Personal information
- Full name: John Lawless
- Born: 3 November 1974 (age 51)

Playing information
Club
| Years | Team | Pld | T | G | FG | P |
| 1992–95 | Halifax |  |  |  |  |  |
| 1995–99 | Sheffield Eagles |  |  |  |  |  |
| 2000 | Huddersfield-Sheffield Giants | 26 | 3 | 0 | 0 | 12 |
| 2001–03 | Halifax | 79 | 12 | 0 | 0 | 48 |
|  | Total | 105 | 15 | 0 | 0 | 60 |
Representative
| Years | Team | Pld | T | G | FG | P |
| 1996 | England | 2 | 0 | 0 | 0 | 0 |
| 1998–01 | Ireland | 8 | 1 | 0 | 0 | 4 |
- Source:

= Johnny Lawless =

England & Ireland international rugby league footballer

John "Johnny" Lawless (born 3 November 1974) is a rugby league footballer who played in the 1990s and 2000s.
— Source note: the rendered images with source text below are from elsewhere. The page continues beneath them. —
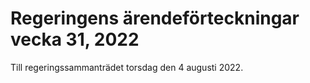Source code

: # Regeringens ärendeförteckningar vecka 31, 2022

Till regeringssammanträdet torsdag den 4 augusti 2022.
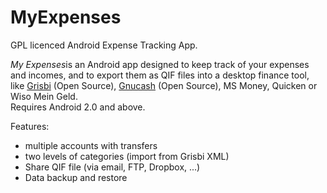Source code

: MyExpenses
==========

GPL licenced Android Expense Tracking App.

*My Expenses*is an Android app designed to keep
  track of your expenses and incomes, and to export them as QIF files into a desktop
  finance tool, like <a href="http://www.grisbi.org">Grisbi</a> (Open Source), <a
  href="http://www.gnucash.org">Gnucash</a> (Open Source), MS Money, Quicken or Wiso Mein Geld.<br />
  Requires Android 2.0 and above.

Features:
- multiple accounts with transfers
- two levels of categories (import from Grisbi XML)
- Share QIF file (via email, FTP, Dropbox, ...)
- Data backup and restore
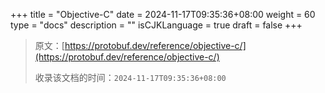 +++
title = "Objective-C"
date = 2024-11-17T09:35:36+08:00
weight = 60
type = "docs"
description = ""
isCJKLanguage = true
draft = false
+++

> 原文：[https://protobuf.dev/reference/objective-c/](https://protobuf.dev/reference/objective-c/)
>
> 收录该文档的时间：`2024-11-17T09:35:36+08:00`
He played at representative level for England, and Ireland, and at club level for Halifax (two spells), Sheffield Eagles and Huddersfield-Sheffield Giants.

==Club career==
Lawless started his career at Halifax, making his début in 1992. He joined Sheffield Eagles in 1995. Lawless played in Sheffield Eagles' 17–8 victory over Wigan in the 1998 Challenge Cup Final during Super League III at Wembley Stadium, London on Saturday 2 May 1998.

After spending the season with Huddersfield following the club's merger with Sheffield, Lawless returned to Halifax in 2000. He retired in January 2004. Since retirement, Johnny has gone on to found, Minds Matter, a company who delivers Mental Health First Aid training, the company's main aims are to spread Mental Health Awareness and reduce Stigma. Along with his Colleague, Johnny has presented across Britain to both healthcare and non-healthcare establishments.

==Representative career==
Lawless was an Ireland international and played at the 2000 Rugby League World Cup.